Kat sigue leyendo el móvil.
K) “Oh, and Margot insists she expects ear-pulling if she ever gets out of line.”
Levanta la vista hacia ti con media sonrisa.
K) “Same as Paul and Noah.”
Eso te hace sonreír inmediatamente.
Y) “They can absolutely count on that.”
K) “I know.”
Y lo sabía de verdad.
Porque precisamente por eso confiaban tanto en ti.
No porque fueras indulgente.
Sino porque jamás dejarías de decirles la verdad.
Aunque doliera.
Aunque fueran amigos.
Aunque los quisieras.
Tú suspiras apenas, todavía con esa sensación cálida de orgullo tranquilo que últimamente te acompañaba al pensar en todos ellos.
Y) “God, I’m so happy Montana chose her…”
Kat sonríe enseguida.
K) “Oh, Noah and Paul are doing great too.”
Y automáticamente ya sabes lo siguiente que va a decir.
K) “Noah desperately wants to hug you.”
Emily se ríe bajito.
E) “Of course he does.”
K) “They’re already in California.”
Eso sí te hace levantar la vista con interés.
K) “Ever since you announced during the wedding that they were running for Congress in ’22…”
Kat te señala con la taza.
K) “…and basically dragged them out of the political closet in front of half the Senate, POTUS, the entire Joint Chiefs and everyone at the wedding…”

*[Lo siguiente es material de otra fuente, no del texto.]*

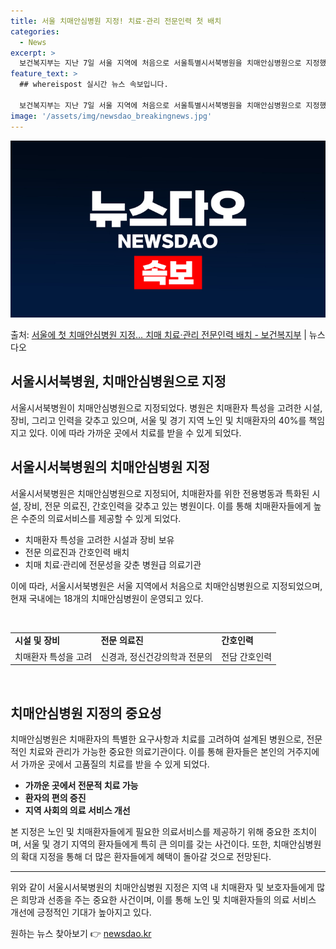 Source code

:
 ```yaml
---
title: 서울 치매안심병원 지정! 치료·관리 전문인력 첫 배치
categories:
  - News
excerpt: >
  보건복지부는 지난 7일 서울 지역에 처음으로 서울특별시서북병원을 치매안심병원으로 지정했다고 8일 밝혔다.  …
feature_text: >
  ## whereispost 실시간 뉴스 속보입니다.

  보건복지부는 지난 7일 서울 지역에 처음으로 서울특별시서북병원을 치매안심병원으로 지정했다고 8일 밝혔다.  …
image: '/assets/img/newsdao_breakingnews.jpg'
---
```


![뉴스다오 속보](/assets/img/newsdao_breakingnews.jpg)

<p>출처: <a href="https://newsdao.kr/3296" rel="dofollow">서울에 첫 치매안심병원 지정… 치매 치료·관리 전문인력 배치 - 보건복지부</a> | 뉴스다오</p>

<h2>서울시서북병원, 치매안심병원으로 지정</h2>
<p data-ke-size="size16">서울시서북병원이 치매안심병원으로 지정되었다. 병원은 치매환자 특성을 고려한 시설, 장비, 그리고 인력을 갖추고 있으며, 서울 및 경기 지역 노인 및 치매환자의 40%를 책임지고 있다. 이에 따라 가까운 곳에서 치료를 받을 수 있게 되었다.</p>

<h2 data-ke-size="size26">서울시서북병원의 치매안심병원 지정</h2>
<p data-ke-size="size16">서울시서북병원은 치매안심병원으로 지정되어, 치매환자를 위한 전용병동과 특화된 시설, 장비, 전문 의료진, 간호인력을 갖추고 있는 병원이다. 이를 통해 치매환자들에게 높은 수준의 의료서비스를 제공할 수 있게 되었다.</p>
<ul>
  <li>치매환자 특성을 고려한 시설과 장비 보유</li>
  <li>전문 의료진과 간호인력 배치</li>
  <li>치매 치료·관리에 전문성을 갖춘 병원급 의료기관</li>
</ul>
<p data-ke-size="size16">이에 따라, 서울시서북병원은 서울 지역에서 처음으로 치매안심병원으로 지정되었으며, 현재 국내에는 18개의 치매안심병원이 운영되고 있다.</p>
<br>
<table>
  <tr>
    <td><b>시설 및 장비</b></td>
    <td><b>전문 의료진</b></td>
    <td><b>간호인력</b></td>
  </tr>
  <tr>
    <td style="text-align: center; height: 17px;">치매환자 특성을 고려</td>
    <td style="text-align: center; height: 17px;">신경과, 정신건강의학과 전문의</td>
    <td style="text-align: center; height: 17px;">전담 간호인력</td>
  </tr>
</table>
<br>
<h2 data-ke-size="size26">치매안심병원 지정의 중요성</h2>
<p data-ke-size="size16">치매안심병원은 치매환자의 특별한 요구사항과 치료를 고려하여 설계된 병원으로, 전문적인 치료와 관리가 가능한 중요한 의료기관이다. 이를 통해 환자들은 본인의 거주지에서 가까운 곳에서 고품질의 치료를 받을 수 있게 되었다.</p>
<ul>
  <li><b>가까운 곳에서 전문적 치료 가능</b></li>
  <li><b>환자의 편의 증진</b></li>
  <li><b>지역 사회의 의료 서비스 개선</b></li>
</ul>
<p data-ke-size="size16">본 지정은 노인 및 치매환자들에게 필요한 의료서비스를 제공하기 위해 중요한 조치이며, 서울 및 경기 지역의 환자들에게 특히 큰 의미를 갖는 사건이다. 또한, 치매안심병원의 확대 지정을 통해 더 많은 환자들에게 혜택이 돌아갈 것으로 전망된다.</p>
<hr>
<p data-ke-size="size16">위와 같이 서울시서북병원의 치매안심병원 지정은 지역 내 치매환자 및 보호자들에게 많은 희망과 선종을 주는 중요한 사건이며, 이를 통해 노인 및 치매환자들의 의료 서비스 개선에 긍정적인 기대가 높아지고 있다.</p> 

원하는 뉴스 찾아보기 👉 <a href="https://newsdao.kr" rel="dofollow">newsdao.kr</a>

Hart directamente resopla una risa.
H) “That was objectively insane, sir.”
K) “They are, however, profoundly grateful.”
Y ahí sí aparece algo mucho más suave en la voz de Kat.

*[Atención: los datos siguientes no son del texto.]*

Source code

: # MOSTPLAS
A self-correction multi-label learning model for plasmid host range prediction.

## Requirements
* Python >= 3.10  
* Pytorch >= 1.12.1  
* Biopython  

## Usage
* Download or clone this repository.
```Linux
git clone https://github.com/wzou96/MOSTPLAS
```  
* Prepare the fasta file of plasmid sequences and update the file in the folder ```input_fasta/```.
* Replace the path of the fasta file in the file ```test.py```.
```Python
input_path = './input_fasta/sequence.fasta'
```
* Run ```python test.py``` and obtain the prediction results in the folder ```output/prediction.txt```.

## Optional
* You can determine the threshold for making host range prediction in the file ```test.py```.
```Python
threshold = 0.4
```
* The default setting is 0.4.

Porque ella entendía exactamente lo que habías hecho.
No les habías dado permiso político.
Les habías dado legitimidad emocional.
Les habías dicho delante del establishment entero:
These people belong here.
Kat continúa:
K) “They flew out basically immediately. Campaign launch, local meetings, donor dinners…”
Y sonríe orgullosísima.
K) “They’re not waiting.”
Asientes despacio.
Y) “Good. They shouldn’t.”
Porque era precisamente eso lo que querías para todos ellos.
Que dejaran de pedir permiso para existir.

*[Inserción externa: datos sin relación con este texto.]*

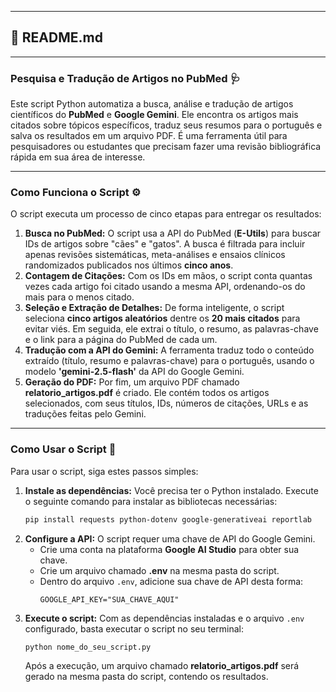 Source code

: -----

## 📄 README.md

-----

### Pesquisa e Tradução de Artigos no PubMed 🩺

Este script Python automatiza a busca, análise e tradução de artigos científicos do **PubMed** e **Google Gemini**. Ele encontra os artigos mais citados sobre tópicos específicos, traduz seus resumos para o português e salva os resultados em um arquivo PDF. É uma ferramenta útil para pesquisadores ou estudantes que precisam fazer uma revisão bibliográfica rápida em sua área de interesse.

-----

### Como Funciona o Script ⚙️

O script executa um processo de cinco etapas para entregar os resultados:

1.  **Busca no PubMed:** O script usa a API do PubMed (**E-Utils**) para buscar IDs de artigos sobre "cães" e "gatos". A busca é filtrada para incluir apenas revisões sistemáticas, meta-análises e ensaios clínicos randomizados publicados nos últimos **cinco anos**.
2.  **Contagem de Citações:** Com os IDs em mãos, o script conta quantas vezes cada artigo foi citado usando a mesma API, ordenando-os do mais para o menos citado.
3.  **Seleção e Extração de Detalhes:** De forma inteligente, o script seleciona **cinco artigos aleatórios** dentre os **20 mais citados** para evitar viés. Em seguida, ele extrai o título, o resumo, as palavras-chave e o link para a página do PubMed de cada um.
4.  **Tradução com a API do Gemini:** A ferramenta traduz todo o conteúdo extraído (título, resumo e palavras-chave) para o português, usando o modelo **'gemini-2.5-flash'** da API do Google Gemini.
5.  **Geração do PDF:** Por fim, um arquivo PDF chamado **relatorio\_artigos.pdf** é criado. Ele contém todos os artigos selecionados, com seus títulos, IDs, números de citações, URLs e as traduções feitas pelo Gemini.

-----

### Como Usar o Script 🚀

Para usar o script, siga estes passos simples:

1.  **Instale as dependências:** Você precisa ter o Python instalado. Execute o seguinte comando para instalar as bibliotecas necessárias:
    ```bash
    pip install requests python-dotenv google-generativeai reportlab
    ```
2.  **Configure a API:** O script requer uma chave de API do Google Gemini.
      * Crie uma conta na plataforma **Google AI Studio** para obter sua chave.
      * Crie um arquivo chamado **.env** na mesma pasta do script.
      * Dentro do arquivo `.env`, adicione sua chave de API desta forma:
        ```env
        GOOGLE_API_KEY="SUA_CHAVE_AQUI"
        ```
3.  **Execute o script:** Com as dependências instaladas e o arquivo `.env` configurado, basta executar o script no seu terminal:
    ```bash
    python nome_do_seu_script.py
    ```
    Após a execução, um arquivo chamado **relatorio\_artigos.pdf** será gerado na mesma pasta do script, contendo os resultados.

Kat niega suavemente con la cabeza mientras vuelve al móvil.
K) “You really should read the group more.”
Y) “I do read it.”
K) “Nacho, you disappear for fourteen hours and come back to three hundred unread messages.”
Y) “That’s because you people type like you’re under artillery fire.”
Amy se ríe.
Emily también.
Pero Kat directamente pone cara de absoluta inocencia.
K) “Communication is important in friendships, honey.”